Je regardais Loutrel pendant l’exercice. Il avait comme d’habitude les yeux mi-clos, un matou sommeillant à l’ombre de la souris qu’il guette, ou l’iguane guettant l’arrivée de Darwin aux Galapagos. Il était somme toute inquiétant, mais le petit bonhomme en face ne se laissa pas démonter. En janvier, les élèves les moins bornés avaient depuis longtemps fait la part de ce qui était, chez leur professeur de Lettres, attitude et fond réel, cruauté pure et pédagogie suave — ou les deux simultanément
L’élève conclut finement, en rassemblant les divers fils tirés au fur et à mesure, pour présenter « les Grenades » comme l’art poétique d’un anti-lyrisme, et la grenade comme la métaphore de l’Intellect cédant à la force des Idées. Platonisme précieux qui ferait bondir un philosophe, mais qui passe assez bien en poésie. Il eut même l’habileté de construire un projet de pont entre ce petit bijou d’intellectualité pure et ce qui s’élaborait, au même moment, dans les crânes venteux des surréalistes, auxquels Valéry avait soufflé le titre de leur première revue, Littérature.

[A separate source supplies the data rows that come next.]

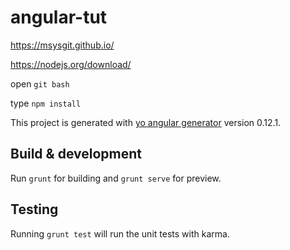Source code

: # angular-tut

https://msysgit.github.io/

https://nodejs.org/download/

open `git bash`

type `npm install`

This project is generated with [yo angular generator](https://github.com/yeoman/generator-angular)
version 0.12.1.

## Build & development

Run `grunt` for building and `grunt serve` for preview.

## Testing

Running `grunt test` will run the unit tests with karma.
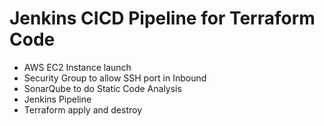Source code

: # Jenkins CICD Pipeline for Terraform Code
- AWS EC2 Instance launch
- Security Group to allow SSH port in Inbound
- SonarQube to do Static Code Analysis
- Jenkins Pipeline
- Terraform apply and destroy
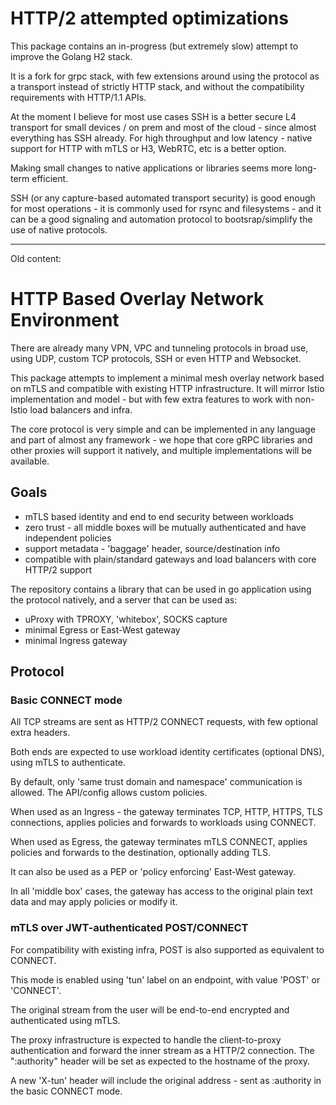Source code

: # HTTP/2 attempted optimizations

This package contains an in-progress (but extremely slow) attempt to improve the Golang H2 stack.

It is a fork for grpc stack, with few extensions around using the protocol as a transport instead of strictly HTTP stack, and without the compatibility requirements with HTTP/1.1 APIs.

At the moment I believe for most use cases SSH is a better secure L4 transport for small devices / on prem and most of the cloud - since almost everything has SSH already. For high throughput and
low latency - native support for HTTP with mTLS or H3, WebRTC, etc is a better option.

Making small changes to native applications or libraries seems more long-term efficient.

SSH (or any capture-based automated transport security) is good enough for most operations - it is 
commonly used for rsync and filesystems - and it can be a good signaling and automation protocol to
bootsrap/simplify the use of native protocols.

-----------------------
Old content: 

# HTTP Based Overlay Network Environment

There are already many VPN, VPC and tunneling protocols in broad use, using UDP, custom TCP protocols, SSH or even HTTP
and Websocket.

This package attempts to implement a minimal mesh overlay network based on mTLS and compatible with existing HTTP
infrastructure. It will mirror Istio implementation and model - but with few extra features to work with non-Istio load
balancers and infra.

The core protocol is very simple and can be implemented in any language and part of almost any framework - we hope that
core gRPC libraries and other proxies will support it natively, and multiple implementations will be available.

## Goals

- mTLS based identity and end to end security between workloads
- zero trust - all middle boxes will be mutually authenticated and have independent policies
- support metadata - 'baggage' header, source/destination info
- compatible with plain/standard gateways and load balancers with core HTTP/2 support

The repository contains a library that can be used in go application using
the protocol natively, and a server that can be used as:

- uProxy with TPROXY, 'whitebox', SOCKS capture
- minimal Egress or East-West gateway
- minimal Ingress gateway

## Protocol

### Basic CONNECT mode

All TCP streams are sent as HTTP/2 CONNECT requests, with few optional extra headers.

Both ends are expected to use workload identity certificates (optional DNS),
using mTLS to authenticate.

By default, only 'same trust domain and namespace' communication is allowed. The API/config
allows custom policies.

When used as an Ingress - the gateway terminates TCP, HTTP, HTTPS, TLS
connections, applies policies and forwards to workloads using CONNECT.

When used as Egress, the gateway terminates mTLS CONNECT, applies policies
and forwards to the destination, optionally adding TLS. 

It can also be used as a PEP or 'policy enforcing' East-West gateway. 

In all 'middle box' cases, the gateway has access to the original plain text
data and may apply policies or modify it.


### mTLS over JWT-authenticated POST/CONNECT

For compatibility with existing infra, POST is also supported as equivalent to CONNECT. 

This mode is enabled using 'tun' label on an endpoint, with value 'POST' or 'CONNECT'.

The original stream from the user will be end-to-end encrypted and authenticated 
using mTLS. 

The proxy infrastructure is expected to handle the client-to-proxy authentication
and forward the inner stream as a HTTP/2 connection. The ":authority" header
will be set as expected to the hostname of the proxy. 

A new 'X-tun' header will include the original address - sent as :authority 
in the basic CONNECT mode. 

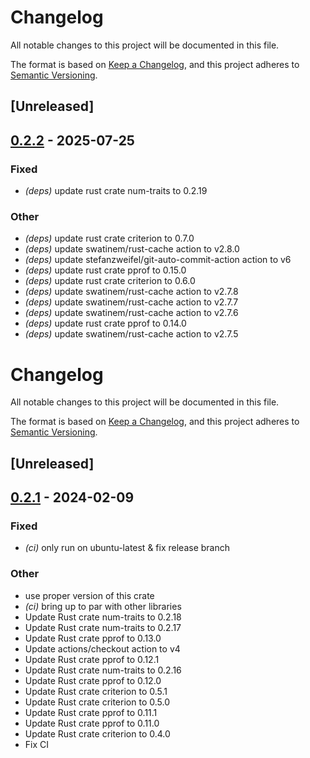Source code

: # Changelog

All notable changes to this project will be documented in this file.

The format is based on [Keep a Changelog](https://keepachangelog.com/en/1.0.0/),
and this project adheres to [Semantic Versioning](https://semver.org/spec/v2.0.0.html).

## [Unreleased]

## [0.2.2](https://github.com/tversteeg/spiral/compare/v0.2.1...v0.2.2) - 2025-07-25

### Fixed

- *(deps)* update rust crate num-traits to 0.2.19

### Other

- *(deps)* update rust crate criterion to 0.7.0
- *(deps)* update swatinem/rust-cache action to v2.8.0
- *(deps)* update stefanzweifel/git-auto-commit-action action to v6
- *(deps)* update rust crate pprof to 0.15.0
- *(deps)* update rust crate criterion to 0.6.0
- *(deps)* update swatinem/rust-cache action to v2.7.8
- *(deps)* update swatinem/rust-cache action to v2.7.7
- *(deps)* update swatinem/rust-cache action to v2.7.6
- *(deps)* update rust crate pprof to 0.14.0
- *(deps)* update swatinem/rust-cache action to v2.7.5
# Changelog
All notable changes to this project will be documented in this file.

The format is based on [Keep a Changelog](https://keepachangelog.com/en/1.0.0/),
and this project adheres to [Semantic Versioning](https://semver.org/spec/v2.0.0.html).

## [Unreleased]

## [0.2.1](https://github.com/tversteeg/spiral/compare/v0.2.0...v0.2.1) - 2024-02-09

### Fixed
- *(ci)* only run on ubuntu-latest & fix release branch

### Other
- use proper version of this crate
- *(ci)* bring up to par with other libraries
- Update Rust crate num-traits to 0.2.18
- Update Rust crate num-traits to 0.2.17
- Update Rust crate pprof to 0.13.0
- Update actions/checkout action to v4
- Update Rust crate pprof to 0.12.1
- Update Rust crate num-traits to 0.2.16
- Update Rust crate pprof to 0.12.0
- Update Rust crate criterion to 0.5.1
- Update Rust crate criterion to 0.5.0
- Update Rust crate pprof to 0.11.1
- Update Rust crate pprof to 0.11.0
- Update Rust crate criterion to 0.4.0
- Fix CI
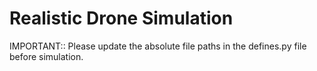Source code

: # Realistic Drone Simulation
IMPORTANT:: Please update the absolute file paths in the defines.py file before simulation.

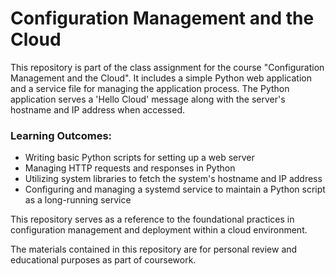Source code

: # Configuration Management and the Cloud

This repository is part of the class assignment for the course "Configuration Management and the Cloud". It includes a simple Python web application and a service file for managing the application process. The Python application serves a 'Hello Cloud' message along with the server's hostname and IP address when accessed.

### Learning Outcomes:

- Writing basic Python scripts for setting up a web server
- Managing HTTP requests and responses in Python
- Utilizing system libraries to fetch the system's hostname and IP address
- Configuring and managing a systemd service to maintain a Python script as a long-running service

This repository serves as a reference to the foundational practices in configuration management and deployment within a cloud environment.  

The materials contained in this repository are for personal review and educational purposes as part of coursework. 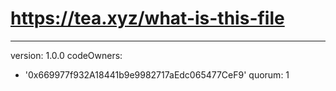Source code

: # https://tea.xyz/what-is-this-file
---
version: 1.0.0
codeOwners:
  - '0x669977f932A18441b9e9982717aEdc065477CeF9'
quorum: 1
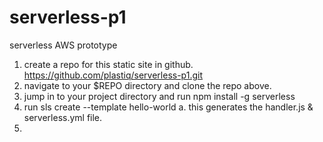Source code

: # serverless-p1
serverless AWS prototype

1. create a repo for this static site in github. https://github.com/plastiq/serverless-p1.git
2. navigate to your $REPO directory and clone the repo above.
3. jump in to your project directory and run npm install -g serverless
4. run sls create --template  hello-world
    a. this generates the handler.js & serverless.yml file.
5. 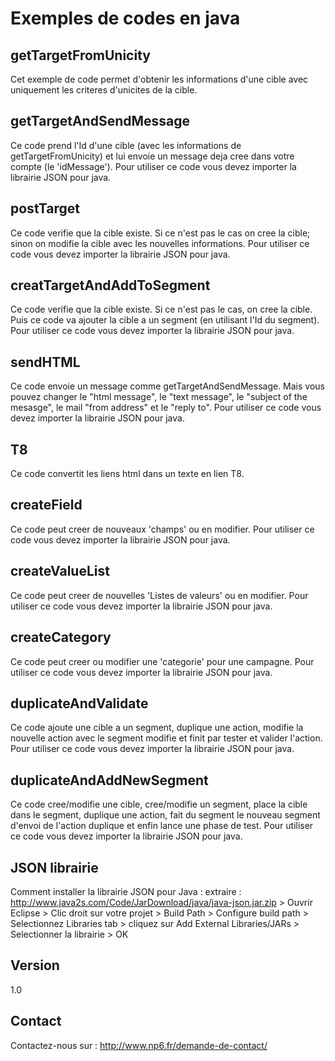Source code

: Exemples de codes en java
==


getTargetFromUnicity
--

Cet exemple de code permet d'obtenir les informations d'une cible avec uniquement les criteres d'unicites de la cible.

getTargetAndSendMessage
--

Ce code prend l'Id d'une cible (avec les informations de getTargetFromUnicity) et lui envoie un message deja cree dans votre compte (le 'idMessage').
Pour utiliser ce code vous devez importer la librairie JSON pour java.

postTarget
--

Ce code verifie que la cible existe. Si ce n'est pas le cas on cree la cible; sinon on modifie la cible avec les nouvelles informations.
Pour utiliser ce code vous devez importer la librairie JSON pour java.

creatTargetAndAddToSegment
--

Ce code verifie que la cible existe. Si ce n'est pas le cas, on cree la cible. Puis ce code va ajouter la cible a un segment (en utilisant l'Id du segment).
Pour utiliser ce code vous devez importer la librairie JSON pour java.

sendHTML
--

Ce code envoie un message comme getTargetAndSendMessage. Mais vous pouvez changer le "html message", le "text message", le "subject of the mesasge", le mail "from address" et le "reply to".
Pour utiliser ce code vous devez importer la librairie JSON pour java.

T8
--

Ce code convertit les liens html dans un texte en lien T8.

createField
--

Ce code peut creer de nouveaux 'champs' ou en modifier.
Pour utiliser ce code vous devez importer la librairie JSON pour java.

createValueList
--

Ce code peut creer de nouvelles 'Listes de valeurs' ou en modifier.
Pour utiliser ce code vous devez importer la librairie JSON pour java.

createCategory
--

Ce code peut creer ou modifier une 'categorie' pour une campagne.
Pour utiliser ce code vous devez importer la librairie JSON pour java.

duplicateAndValidate
--

Ce code ajoute une cible a un segment, duplique une action, modifie la nouvelle action avec le segment modifie et finit par tester et valider l'action.
Pour utiliser ce code vous devez importer la librairie JSON pour java.

duplicateAndAddNewSegment
--

Ce code cree/modifie une cible, cree/modifie un segment, place la cible dans le segment, duplique une action, fait du segment le nouveau segment d'envoi de l'action duplique et enfin lance une phase de test.
Pour utiliser ce code vous devez importer la librairie JSON pour java.

JSON librairie
--

Comment installer la librairie JSON pour Java : extraire : http://www.java2s.com/Code/JarDownload/java/java-json.jar.zip > Ouvrir Eclipse > Clic droit sur votre projet > Build Path > Configure build path > Selectionnez Libraries tab > cliquez sur Add External Libraries/JARs > Selectionner la librairie > OK


Version
--

1.0

Contact
--

Contactez-nous sur : http://www.np6.fr/demande-de-contact/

Puis il s’arrêta, au bout des vingt-cinq minutes réglementaires. Qu’il soit arrivé d’ailleurs à meubler agréablement 1500 secondes avec 112 syllabes était en soi une performance…

Loutrel relève la tête.
– Oui, dit-il. Il y a de l’idée.
Puis, comme dit Beckett : « Silence ». Il laisse le jeune homme macérer pendant dix interminables secondes.
« Mais, ajoute-t-il, je crois que l’on peut apporter à votre explication, tout à fait honorable, et qui vous vaudrait sans doute une note flatteuse au concours, quelques compléments significatifs. »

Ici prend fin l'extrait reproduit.